Saved entries
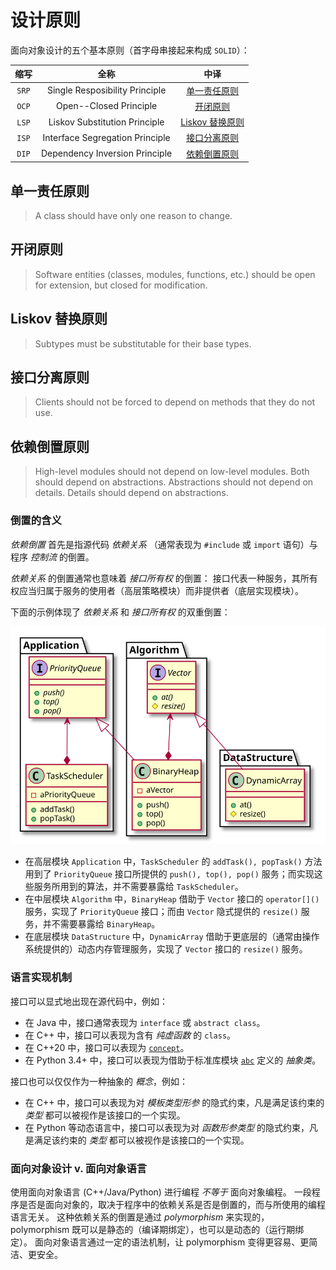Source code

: # 设计原则

面向对象设计的五个基本原则（首字母串接起来构成 `SOLID`）：

| 缩写  |              全称                |                中译               |
| :---: | :-----------------------------: | :------------------------------: |
| `SRP` | Single Resposibility Principle  |    [单一责任原则](#单一责任原则)     |
| `OCP` |     Open--Closed Principle      |        [开闭原则](#开闭原则)        |
| `LSP` |  Liskov Substitution Principle  | [Liskov 替换原则](#Liskov-替换原则) |
| `ISP` | Interface Segregation Principle |    [接口分离原则](#接口分离原则)     |
| `DIP` | Dependency Inversion Principle  |    [依赖倒置原则](#依赖倒置原则)     |

## 单一责任原则

> A class should have only one reason to change.

## 开闭原则

> Software entities (classes, modules, functions, etc.) should be open for extension, but closed for modification.

## Liskov 替换原则

> Subtypes must be substitutable for their base types.

## 接口分离原则

> Clients should not be forced to depend on methods that they do not use.

## 依赖倒置原则

> High-level modules should not depend on low-level modules. Both should depend on abstractions.
> Abstractions should not depend on details. Details should depend on abstractions.

### 倒置的含义
*依赖倒置* 首先是指源代码 *依赖关系* （通常表现为 `#include` 或 `import` 语句）与程序 *控制流* 的倒置。

*依赖关系* 的倒置通常也意味着 *接口所有权* 的倒置：
接口代表一种服务，其所有权应当归属于服务的使用者（高层策略模块）而非提供者（底层实现模块）。

下面的示例体现了 *依赖关系* 和 *接口所有权* 的双重倒置：

![](./InvertedDependency.svg)

- 在高层模块 `Application` 中，`TaskScheduler` 的 `addTask(), popTask()` 方法用到了 `PriorityQueue` 接口所提供的 `push(), top(), pop()` 服务；而实现这些服务所用到的算法，并不需要暴露给 `TaskScheduler`。
- 在中层模块 `Algorithm` 中，`BinaryHeap` 借助于 `Vector` 接口的 `operator[]()` 服务，实现了 `PriorityQueue` 接口；而由 `Vector` 隐式提供的 `resize()` 服务，并不需要暴露给 `BinaryHeap`。
- 在底层模块 `DataStructure` 中，`DynamicArray` 借助于更底层的（通常由操作系统提供的）动态内存管理服务，实现了 `Vector` 接口的 `resize()` 服务。

### 语言实现机制
接口可以显式地出现在源代码中，例如：
- 在 Java 中，接口通常表现为 `interface` 或 `abstract class`。
- 在 C++ 中，接口可以表现为含有 *纯虚函数* 的 `class`。
- 在 C++20 中，接口可以表现为 [`concept`](https://en.cppreference.com/w/cpp/language/constraints)。
- 在 Python 3.4+ 中，接口可以表现为借助于标准库模块 [`abc`](https://docs.python.org/3/library/abc.html) 定义的 *抽象类*。

接口也可以仅仅作为一种抽象的 *概念*，例如：
- 在 C++ 中，接口可以表现为对 *模板类型形参* 的隐式约束，凡是满足该约束的 *类型* 都可以被视作是该接口的一个实现。
- 在 Python 等动态语言中，接口可以表现为对 *函数形参类型* 的隐式约束，凡是满足该约束的 *类型* 都可以被视作是该接口的一个实现。

### 面向对象设计 v. 面向对象语言
使用面向对象语言 (C++/Java/Python) 进行编程 *不等于* 面向对象编程。
一段程序是否是面向对象的，取决于程序中的依赖关系是否是倒置的，而与所使用的编程语言无关。
这种依赖关系的倒置是通过 *polymorphism* 来实现的，polymorphism 既可以是静态的（编译期绑定），也可以是动态的（运行期绑定）。
面向对象语言通过一定的语法机制，让 polymorphism 变得更容易、更简洁、更安全。
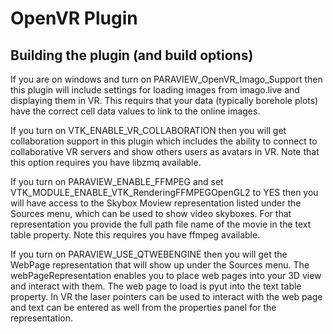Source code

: # OpenVR Plugin

## Building the plugin (and build options)

If you are on windows and turn on PARAVIEW_OpenVR_Imago_Support then this
plugin will include settings for loading images from imago.live and
displaying them in VR. This requirs that your data (typically borehole
plots) have the correct cell data values to link to the online images.

If you turn on VTK_ENABLE_VR_COLLABORATION then you will get collaboration
support in this plugin which includes the ability to connect to
collaborative VR servers and show others users as avatars in VR. Note that
this option requires you have libzmq available.

If you turn on PARAVIEW_ENABLE_FFMPEG and set
VTK_MODULE_ENABLE_VTK_RenderingFFMPEGOpenGL2 to YES then you will have access
to the Skybox Moview representation listed under the Sources menu, which can
be used to show video skyboxes. For that representation you provide the full
path file name of the movie in the text table property. Note this requires
you have ffmpeg available.

If you turn on PARAVIEW_USE_QTWEBENGINE then you will get the WebPage
representation that will show up under the Sources menu. The
webPageRepresentation enables you to place web pages into your 3D view and
interact with them. The web page to load is pyut into the text table
property. In VR the laser pointers can be used to interact with the web page
and text can be entered as well from the properties panel for the
representation.
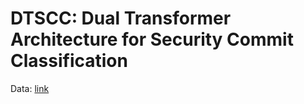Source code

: # DTSCC: Dual Transformer Architecture for Security Commit Classification

Data: [link](https://drive.google.com/drive/folders/17792FY1JXIHQOHPuYGaqSDXl9u53r_lH?usp=sharing) 
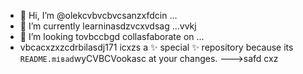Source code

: - 👋 Hi, I’m @olekcvbvcbvcsanzxfdcin ...
- 🌱 I’m currently learninasdzvcxvdsag ...vvkj
- 💞️ I’m looking tovbccbgd collasfaborate on ...
- vbcacxzxzcdrbilasdj171 icxzs a ✨ special ✨ repository because its `README.mіваd`wyCVBCVookasc at your changes.
--->safd
cxz
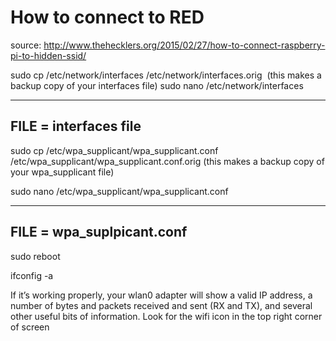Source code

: # How to connect to RED

source: http://www.thehecklers.org/2015/02/27/how-to-connect-raspberry-pi-to-hidden-ssid/

sudo cp /etc/network/interfaces /etc/network/interfaces.orig 
            (this makes a backup copy of your interfaces file)
sudo nano /etc/network/interfaces

-----------------------------------------------------------------------------------------
FILE = interfaces file
-----------------------------------------------------------------------------------------
sudo cp /etc/wpa_supplicant/wpa_supplicant.conf /etc/wpa_supplicant/wpa_supplicant.conf.orig 
            (this makes a backup copy of your wpa_supplicant file)

sudo nano /etc/wpa_supplicant/wpa_supplicant.conf

-----------------------------------------------------------------------------
FILE = wpa_suplpicant.conf
-----------------------------------------------------------------------------

sudo reboot

ifconfig -a

If it’s working properly, your wlan0 adapter will show a valid IP address, a number of bytes and packets received and sent (RX and TX), and several other useful bits of information.
Look for the wifi icon in the top right corner of screen
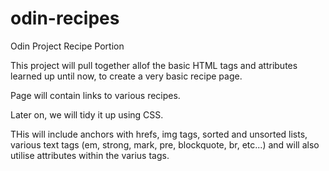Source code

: # odin-recipes
Odin Project Recipe Portion

This project will pull together allof the basic HTML tags and attributes learned up until now, to create a very basic recipe page.

Page will contain links to various recipes.

Later on, we will tidy it up using CSS.

THis will include anchors with hrefs, img tags, sorted and unsorted lists, various text tags (em, strong, mark, pre, blockquote, br, etc...)
 and will also utilise attributes within the varius  tags.


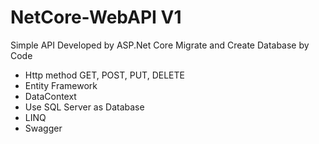 # NetCore-WebAPI V1
Simple API Developed by ASP.Net Core 
Migrate and Create Database by Code
- Http method GET, POST, PUT, DELETE
- Entity Framework
- DataContext
- Use SQL Server as Database
- LINQ
- Swagger
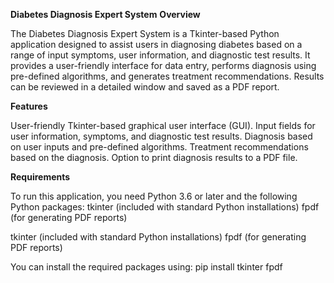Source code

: **Diabetes Diagnosis Expert System**
**Overview**

The Diabetes Diagnosis Expert System is a Tkinter-based Python application designed to assist users in diagnosing diabetes based on a range of input symptoms, user information, and diagnostic test results. It provides a user-friendly interface for data entry, performs diagnosis using pre-defined algorithms, and generates treatment recommendations. Results can be reviewed in a detailed window and saved as a PDF report.

**Features**

User-friendly Tkinter-based graphical user interface (GUI).
Input fields for user information, symptoms, and diagnostic test results.
Diagnosis based on user inputs and pre-defined algorithms.
Treatment recommendations based on the diagnosis.
Option to print diagnosis results to a PDF file.

**Requirements**

To run this application, you need Python 3.6 or later and the following Python packages:
tkinter (included with standard Python installations)
fpdf (for generating PDF reports)


tkinter (included with standard Python installations)
fpdf (for generating PDF reports)

You can install the required packages using:
pip install tkinter fpdf
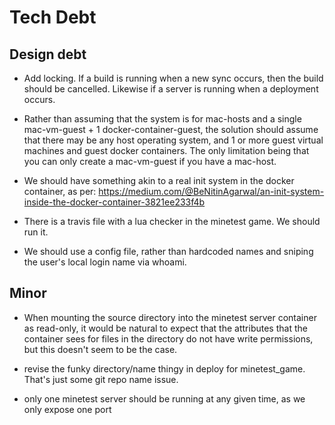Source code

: # Tech Debt

## Design debt

* Add locking. If a build is running when a new sync occurs, then the build should be
  cancelled. Likewise if a server is running when a deployment occurs.

* Rather than assuming that the system is for mac-hosts and a single mac-vm-guest + 
1 docker-container-guest, the solution should assume that there may be any host operating
system, and 1 or more guest virtual machines and guest docker containers. The only limitation
being that you can only create a mac-vm-guest if you have a mac-host.

* We should have something akin to a real init system in the docker container, as per:
https://medium.com/@BeNitinAgarwal/an-init-system-inside-the-docker-container-3821ee233f4b

* There is a travis file with a lua checker in the minetest game. We should run it.

* We should use a config file, rather than hardcoded names and sniping the user's local
  login name via whoami.

## Minor

* When mounting the source directory into the minetest server container as read-only, it
  would be natural to expect that the attributes that the container sees for files in
  the directory do not have write permissions, but this doesn't seem to be the case.

* revise the funky directory/name thingy in deploy for minetest_game. That's just some git repo name issue.

* only one minetest server should be running at any given time, as we only expose one port
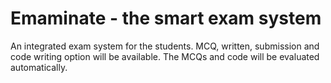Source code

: # Emaminate - the smart exam system
An integrated exam system for the students. MCQ, written, submission and code writing option will be available. The MCQs and code will be evaluated automatically.
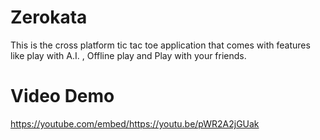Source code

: # Zerokata
This is the cross platform tic tac toe application that comes with features like play with A.I. ,
 Offline play and Play with your friends.
 
 # Video Demo
 https://youtube.com/embed/https://youtu.be/pWR2A2jGUak



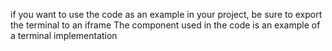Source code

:if you want to use the code as an example in your project, be sure to export the terminal to an iframe
The component used in the code is an example of a terminal implementation
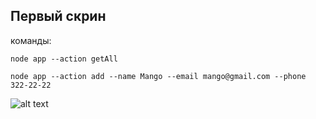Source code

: ## Первый скрин

команды:

    node app --action getAll

    node app --action add --name Mango --email mango@gmail.com --phone 322-22-22

![alt text](https://monosnap.com/file/jqFlL4O8fjJFnQn6aXSmfe1XnGwScl)

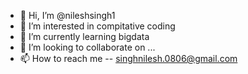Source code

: - 👋 Hi, I’m @nileshsingh1
- 👀 I’m interested in compitative coding
- 🌱 I’m currently learning bigdata
- 💞️ I’m looking to collaborate on ...
- 📫 How to reach me -- singhnilesh.0806@gmail.com

<!---
nileshsingh1/nileshsingh1 is a ✨ special ✨ repository because its `README.md` (this file) appears on your GitHub profile.
You can click the Preview link to take a look at your changes.
--->
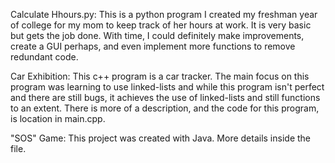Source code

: Calculate Hhours.py: This is a python program I created my freshman year of college for my mom to keep track of her hours at work. It is very basic but gets the job done. With time, I could definitely make improvements, create a GUI perhaps, and even implement more functions to remove redundant code.

Car Exhibition: This c++ program is a car tracker. The main focus on this program was learning to use linked-lists and while this program isn't perfect and there are still bugs, it achieves the use of linked-lists and still functions to an extent. There is more of a description, and the code for this program, is location in main.cpp.

"SOS" Game: This project was created with Java. More details inside the file.


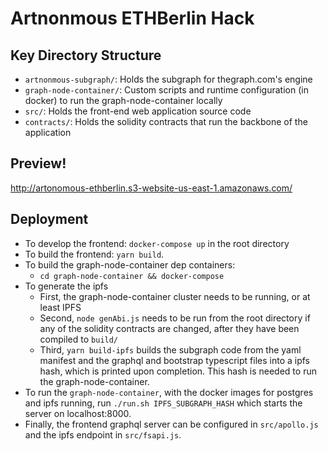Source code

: # Artnonmous ETHBerlin Hack

## Key Directory Structure
* `artnonmous-subgraph/`: Holds the subgraph for thegraph.com's engine
* `graph-node-container/`: Custom scripts and runtime configuration (in docker) to run the graph-node-container locally
* `src/`: Holds the front-end web application source code
* `contracts/`: Holds the solidity contracts that run the backbone of the application 

## Preview!
http://artonomous-ethberlin.s3-website-us-east-1.amazonaws.com/

## Deployment
* To develop the frontend: `docker-compose up` in the root directory
* To build the frontend: `yarn build`.
* To build the graph-node-container dep containers: 
  * `cd graph-node-container && docker-compose`
* To generate the ipfs 
  * First, the graph-node-container cluster needs to be running, or at least IPFS
  * Second, `node genAbi.js` needs to be run from the root directory if any of the solidity contracts are changed, after they have been compiled to `build/`
  * Third, `yarn build-ipfs` builds the subgraph code from the yaml manifest and the graphql and bootstrap typescript files into a ipfs hash, which is printed upon completion. This hash is needed to run the graph-node-container.
* To run the `graph-node-container`, with the docker images for postgres and ipfs running, run `./run.sh IPFS_SUBGRAPH_HASH` which starts the server on localhost:8000.
* Finally, the frontend graphql server can be configured in `src/apollo.js` and the ipfs endpoint in `src/fsapi.js`.
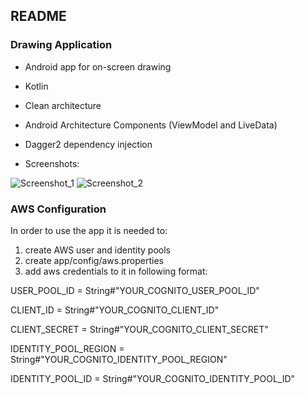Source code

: ## README ##

### Drawing Application  ###

* Android app for on-screen drawing

* Kotlin
* Clean architecture
* Android Architecture Components (ViewModel and LiveData)
* Dagger2 dependency injection

* Screenshots:

![Screenshot_1](https://i.imgur.com/YSii38qm.png)
![Screenshot_2](https://i.imgur.com/uSe0C6Bm.png)

### AWS Configuration ###
In order to use the app it is needed to:
 1. create AWS user and identity pools
 2. create app/config/aws.properties
 3. add aws credentials to it in following format: 
 
 USER_POOL_ID = String#"YOUR_COGNITO_USER_POOL_ID"
 
 CLIENT_ID = String#"YOUR_COGNITO_CLIENT_ID"
 
 CLIENT_SECRET = String#"YOUR_COGNITO_CLIENT_SECRET"
 
 IDENTITY_POOL_REGION = String#"YOUR_COGNITO_IDENTITY_POOL_REGION"
 
 IDENTITY_POOL_ID = String#"YOUR_COGNITO_IDENTITY_POOL_ID"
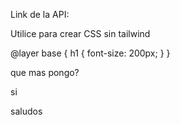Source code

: Link de la API:

Utilice para crear CSS sin tailwind

@layer base {
h1 {
font-size: 200px;
}
}

que mas pongo?

si

saludos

→ **TASK PROMPT**:
In the data above, find each line that has the word "following" and copy it out.

→ **WRITTEN SOLUTION**:
To run this application, you need Python 3.6 or later and the following Python packages:
 3. add aws credentials to it in following format: 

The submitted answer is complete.